Exercise instructions: Lines that include the string "Java" are the ones to copy from the entries below.

Data provided:

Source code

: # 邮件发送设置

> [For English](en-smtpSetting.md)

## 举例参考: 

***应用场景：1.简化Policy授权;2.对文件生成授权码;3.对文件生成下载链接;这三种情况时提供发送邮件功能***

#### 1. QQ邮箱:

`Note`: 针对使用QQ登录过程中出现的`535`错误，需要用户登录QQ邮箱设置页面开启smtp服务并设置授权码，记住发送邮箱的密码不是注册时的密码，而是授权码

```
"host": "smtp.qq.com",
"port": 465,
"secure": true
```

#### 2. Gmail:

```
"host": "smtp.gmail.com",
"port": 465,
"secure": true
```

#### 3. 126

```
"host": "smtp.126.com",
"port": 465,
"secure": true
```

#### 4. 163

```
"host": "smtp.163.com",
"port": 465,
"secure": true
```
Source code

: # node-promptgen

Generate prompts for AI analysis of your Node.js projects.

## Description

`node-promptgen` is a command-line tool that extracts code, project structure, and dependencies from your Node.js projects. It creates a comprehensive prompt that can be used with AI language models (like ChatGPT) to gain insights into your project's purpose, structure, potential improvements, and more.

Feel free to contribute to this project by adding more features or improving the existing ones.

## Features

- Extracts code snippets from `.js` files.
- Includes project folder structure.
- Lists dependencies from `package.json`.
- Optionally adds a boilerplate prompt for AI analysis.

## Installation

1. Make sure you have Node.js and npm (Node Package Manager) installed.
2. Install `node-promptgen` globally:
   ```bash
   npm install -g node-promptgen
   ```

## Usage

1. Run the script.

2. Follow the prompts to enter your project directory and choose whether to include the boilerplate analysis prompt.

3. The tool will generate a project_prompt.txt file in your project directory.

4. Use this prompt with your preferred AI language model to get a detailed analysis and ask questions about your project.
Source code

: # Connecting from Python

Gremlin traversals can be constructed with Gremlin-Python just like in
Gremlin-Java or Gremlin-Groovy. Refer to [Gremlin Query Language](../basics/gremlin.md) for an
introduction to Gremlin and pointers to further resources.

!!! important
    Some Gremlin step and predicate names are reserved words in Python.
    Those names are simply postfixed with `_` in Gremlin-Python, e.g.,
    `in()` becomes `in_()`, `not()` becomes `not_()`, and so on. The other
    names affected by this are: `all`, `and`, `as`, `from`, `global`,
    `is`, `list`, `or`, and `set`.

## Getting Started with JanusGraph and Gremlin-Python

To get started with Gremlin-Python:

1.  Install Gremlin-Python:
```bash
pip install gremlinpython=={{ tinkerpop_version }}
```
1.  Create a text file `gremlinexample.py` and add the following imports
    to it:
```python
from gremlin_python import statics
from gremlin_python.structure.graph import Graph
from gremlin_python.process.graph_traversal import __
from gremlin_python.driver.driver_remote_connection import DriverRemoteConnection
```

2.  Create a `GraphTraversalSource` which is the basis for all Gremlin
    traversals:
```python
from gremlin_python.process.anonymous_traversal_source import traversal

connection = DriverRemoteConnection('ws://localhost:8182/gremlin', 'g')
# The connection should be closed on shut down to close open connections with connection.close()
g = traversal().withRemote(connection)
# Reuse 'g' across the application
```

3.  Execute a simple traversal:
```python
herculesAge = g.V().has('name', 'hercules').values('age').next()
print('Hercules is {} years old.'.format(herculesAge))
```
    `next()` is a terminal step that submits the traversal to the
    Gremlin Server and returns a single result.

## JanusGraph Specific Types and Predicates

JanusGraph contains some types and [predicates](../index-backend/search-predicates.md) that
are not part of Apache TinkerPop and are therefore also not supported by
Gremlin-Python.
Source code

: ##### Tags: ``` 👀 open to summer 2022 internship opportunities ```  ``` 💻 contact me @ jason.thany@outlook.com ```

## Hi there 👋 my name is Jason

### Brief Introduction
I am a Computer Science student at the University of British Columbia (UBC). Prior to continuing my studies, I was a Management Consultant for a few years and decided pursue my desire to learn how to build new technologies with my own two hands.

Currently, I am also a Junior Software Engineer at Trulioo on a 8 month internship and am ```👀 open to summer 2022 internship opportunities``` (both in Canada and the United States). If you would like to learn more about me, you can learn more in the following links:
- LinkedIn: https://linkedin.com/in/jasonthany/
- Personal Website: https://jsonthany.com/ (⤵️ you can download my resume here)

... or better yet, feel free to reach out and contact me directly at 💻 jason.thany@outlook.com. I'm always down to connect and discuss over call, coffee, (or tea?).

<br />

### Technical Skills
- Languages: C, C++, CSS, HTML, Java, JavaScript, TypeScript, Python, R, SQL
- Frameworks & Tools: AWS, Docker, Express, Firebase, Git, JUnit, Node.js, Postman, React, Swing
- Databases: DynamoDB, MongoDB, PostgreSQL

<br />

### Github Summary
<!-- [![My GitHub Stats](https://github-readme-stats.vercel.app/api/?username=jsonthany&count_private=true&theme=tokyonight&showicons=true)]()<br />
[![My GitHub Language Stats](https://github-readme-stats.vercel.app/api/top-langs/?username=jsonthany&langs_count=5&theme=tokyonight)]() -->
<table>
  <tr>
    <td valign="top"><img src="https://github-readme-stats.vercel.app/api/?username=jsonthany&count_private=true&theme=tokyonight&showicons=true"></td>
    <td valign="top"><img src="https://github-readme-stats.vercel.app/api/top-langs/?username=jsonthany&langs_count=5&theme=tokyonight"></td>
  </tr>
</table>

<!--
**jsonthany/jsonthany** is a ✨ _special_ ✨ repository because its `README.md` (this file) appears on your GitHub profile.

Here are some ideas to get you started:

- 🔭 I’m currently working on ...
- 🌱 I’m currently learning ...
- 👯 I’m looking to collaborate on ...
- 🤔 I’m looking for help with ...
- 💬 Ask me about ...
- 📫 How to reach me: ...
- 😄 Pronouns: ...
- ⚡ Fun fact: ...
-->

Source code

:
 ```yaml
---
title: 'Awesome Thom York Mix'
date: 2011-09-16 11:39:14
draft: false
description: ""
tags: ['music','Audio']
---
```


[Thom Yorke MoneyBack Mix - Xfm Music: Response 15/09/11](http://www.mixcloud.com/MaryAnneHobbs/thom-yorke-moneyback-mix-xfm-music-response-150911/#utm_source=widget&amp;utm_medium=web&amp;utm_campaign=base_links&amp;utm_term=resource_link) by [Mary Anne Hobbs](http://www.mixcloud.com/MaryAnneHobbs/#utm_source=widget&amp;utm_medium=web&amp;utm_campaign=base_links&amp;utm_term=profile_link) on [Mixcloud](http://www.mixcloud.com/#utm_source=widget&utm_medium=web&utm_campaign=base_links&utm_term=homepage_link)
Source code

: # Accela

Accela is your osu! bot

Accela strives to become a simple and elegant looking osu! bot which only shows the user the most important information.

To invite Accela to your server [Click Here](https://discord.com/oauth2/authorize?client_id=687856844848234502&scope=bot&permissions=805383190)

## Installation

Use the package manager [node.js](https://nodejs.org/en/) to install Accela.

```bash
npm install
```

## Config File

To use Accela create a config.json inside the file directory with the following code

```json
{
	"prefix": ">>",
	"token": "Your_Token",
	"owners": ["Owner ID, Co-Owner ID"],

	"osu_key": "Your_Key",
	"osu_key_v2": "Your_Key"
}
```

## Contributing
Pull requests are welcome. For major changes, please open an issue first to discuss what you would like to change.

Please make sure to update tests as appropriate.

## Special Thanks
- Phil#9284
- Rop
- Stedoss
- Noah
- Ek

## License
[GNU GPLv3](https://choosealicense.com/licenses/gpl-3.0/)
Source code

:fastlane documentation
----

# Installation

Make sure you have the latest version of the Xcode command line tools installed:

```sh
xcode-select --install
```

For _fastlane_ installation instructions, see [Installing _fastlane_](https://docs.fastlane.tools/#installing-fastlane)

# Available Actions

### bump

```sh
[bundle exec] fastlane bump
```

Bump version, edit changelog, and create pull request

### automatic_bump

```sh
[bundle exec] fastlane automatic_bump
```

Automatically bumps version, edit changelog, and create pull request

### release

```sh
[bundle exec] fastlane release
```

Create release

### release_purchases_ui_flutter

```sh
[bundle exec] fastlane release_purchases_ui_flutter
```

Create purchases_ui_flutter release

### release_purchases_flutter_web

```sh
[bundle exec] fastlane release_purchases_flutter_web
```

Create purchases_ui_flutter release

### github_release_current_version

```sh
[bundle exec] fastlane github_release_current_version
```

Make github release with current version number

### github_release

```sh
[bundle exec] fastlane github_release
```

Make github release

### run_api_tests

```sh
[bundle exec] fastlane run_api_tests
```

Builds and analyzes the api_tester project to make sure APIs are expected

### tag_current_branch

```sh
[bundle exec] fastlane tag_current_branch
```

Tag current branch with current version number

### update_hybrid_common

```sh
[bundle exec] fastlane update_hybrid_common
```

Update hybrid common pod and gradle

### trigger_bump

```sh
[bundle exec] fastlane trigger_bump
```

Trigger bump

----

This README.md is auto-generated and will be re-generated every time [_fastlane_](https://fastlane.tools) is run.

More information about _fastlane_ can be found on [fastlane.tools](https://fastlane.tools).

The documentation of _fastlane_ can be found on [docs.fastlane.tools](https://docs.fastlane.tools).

Task response:
Gremlin-Java or Gremlin-Groovy. Refer to [Gremlin Query Language](../basics/gremlin.md) for an
- Languages: C, C++, CSS, HTML, Java, JavaScript, TypeScript, Python, R, SQL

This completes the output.